Directions for this task: Each line of the data below containing "Takes" needs to be listed.

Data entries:
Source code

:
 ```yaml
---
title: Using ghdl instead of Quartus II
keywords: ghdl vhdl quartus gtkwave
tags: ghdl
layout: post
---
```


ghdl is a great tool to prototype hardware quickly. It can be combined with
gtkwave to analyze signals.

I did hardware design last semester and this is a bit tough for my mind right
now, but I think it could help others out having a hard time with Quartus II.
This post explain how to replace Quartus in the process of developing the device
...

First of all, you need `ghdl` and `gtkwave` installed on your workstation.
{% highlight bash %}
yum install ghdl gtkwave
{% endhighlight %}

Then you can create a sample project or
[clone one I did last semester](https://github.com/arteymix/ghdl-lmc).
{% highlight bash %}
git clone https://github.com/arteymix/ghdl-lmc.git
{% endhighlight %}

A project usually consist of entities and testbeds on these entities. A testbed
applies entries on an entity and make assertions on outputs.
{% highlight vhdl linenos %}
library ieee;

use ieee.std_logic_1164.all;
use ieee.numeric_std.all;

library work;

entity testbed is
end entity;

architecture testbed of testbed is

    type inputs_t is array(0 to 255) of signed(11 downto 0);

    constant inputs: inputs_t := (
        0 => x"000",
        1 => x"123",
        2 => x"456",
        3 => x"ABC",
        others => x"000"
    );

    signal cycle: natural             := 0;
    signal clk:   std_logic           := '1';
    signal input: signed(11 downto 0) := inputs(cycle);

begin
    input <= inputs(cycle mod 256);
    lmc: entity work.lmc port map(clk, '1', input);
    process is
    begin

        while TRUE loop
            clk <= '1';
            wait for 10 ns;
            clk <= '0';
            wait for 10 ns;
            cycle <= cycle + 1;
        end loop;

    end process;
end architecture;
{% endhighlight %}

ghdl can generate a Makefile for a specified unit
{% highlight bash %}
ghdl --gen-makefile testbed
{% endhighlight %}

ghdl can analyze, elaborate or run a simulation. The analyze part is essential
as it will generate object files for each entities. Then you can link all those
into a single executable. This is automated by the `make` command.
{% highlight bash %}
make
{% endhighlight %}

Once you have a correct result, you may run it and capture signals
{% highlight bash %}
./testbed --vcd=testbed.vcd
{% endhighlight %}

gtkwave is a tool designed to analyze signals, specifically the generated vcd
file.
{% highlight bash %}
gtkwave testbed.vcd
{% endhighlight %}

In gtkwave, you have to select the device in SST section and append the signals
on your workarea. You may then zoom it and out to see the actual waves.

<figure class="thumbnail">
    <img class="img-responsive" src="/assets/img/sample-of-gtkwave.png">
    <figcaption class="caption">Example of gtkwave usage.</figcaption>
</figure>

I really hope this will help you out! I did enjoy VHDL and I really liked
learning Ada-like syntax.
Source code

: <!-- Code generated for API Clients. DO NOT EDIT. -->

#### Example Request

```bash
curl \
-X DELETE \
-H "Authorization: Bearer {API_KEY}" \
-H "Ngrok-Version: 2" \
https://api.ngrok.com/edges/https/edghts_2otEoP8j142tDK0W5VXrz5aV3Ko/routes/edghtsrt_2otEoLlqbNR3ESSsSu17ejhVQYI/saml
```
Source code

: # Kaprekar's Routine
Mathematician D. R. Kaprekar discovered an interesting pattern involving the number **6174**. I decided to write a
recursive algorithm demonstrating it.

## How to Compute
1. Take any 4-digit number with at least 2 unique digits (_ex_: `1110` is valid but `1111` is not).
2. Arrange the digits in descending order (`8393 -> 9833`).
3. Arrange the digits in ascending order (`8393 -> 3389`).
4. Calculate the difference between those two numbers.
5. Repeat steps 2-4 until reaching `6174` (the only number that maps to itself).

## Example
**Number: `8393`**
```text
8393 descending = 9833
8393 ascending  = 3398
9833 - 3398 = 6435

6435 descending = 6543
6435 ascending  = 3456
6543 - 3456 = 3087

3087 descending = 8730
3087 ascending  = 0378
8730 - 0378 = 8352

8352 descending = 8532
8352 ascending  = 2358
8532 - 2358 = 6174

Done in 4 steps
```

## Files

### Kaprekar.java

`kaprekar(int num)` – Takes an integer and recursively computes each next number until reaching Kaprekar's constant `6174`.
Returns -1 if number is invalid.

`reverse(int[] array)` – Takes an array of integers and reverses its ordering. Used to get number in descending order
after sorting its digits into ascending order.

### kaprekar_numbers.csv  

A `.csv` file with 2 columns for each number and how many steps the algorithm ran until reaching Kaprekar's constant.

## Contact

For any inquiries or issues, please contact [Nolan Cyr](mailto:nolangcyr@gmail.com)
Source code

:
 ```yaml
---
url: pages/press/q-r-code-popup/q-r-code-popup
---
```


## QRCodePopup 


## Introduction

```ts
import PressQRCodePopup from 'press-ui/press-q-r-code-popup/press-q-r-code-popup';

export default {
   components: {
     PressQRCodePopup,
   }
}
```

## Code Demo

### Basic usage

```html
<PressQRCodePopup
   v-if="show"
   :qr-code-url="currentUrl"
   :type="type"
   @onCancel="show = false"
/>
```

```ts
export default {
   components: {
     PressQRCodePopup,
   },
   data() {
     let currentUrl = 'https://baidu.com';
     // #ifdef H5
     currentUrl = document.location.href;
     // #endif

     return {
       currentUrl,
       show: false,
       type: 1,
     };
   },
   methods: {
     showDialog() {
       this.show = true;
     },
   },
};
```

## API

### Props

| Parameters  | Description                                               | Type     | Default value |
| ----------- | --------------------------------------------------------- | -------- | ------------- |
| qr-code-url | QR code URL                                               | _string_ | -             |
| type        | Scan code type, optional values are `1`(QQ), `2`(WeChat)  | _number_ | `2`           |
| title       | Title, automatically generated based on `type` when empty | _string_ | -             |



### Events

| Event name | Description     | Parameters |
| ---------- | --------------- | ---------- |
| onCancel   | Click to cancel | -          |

Written reply:
`kaprekar(int num)` – Takes an integer and recursively computes each next number until reaching Kaprekar's constant `6174`.
`reverse(int[] array)` – Takes an array of integers and reverses its ordering. Used to get number in descending order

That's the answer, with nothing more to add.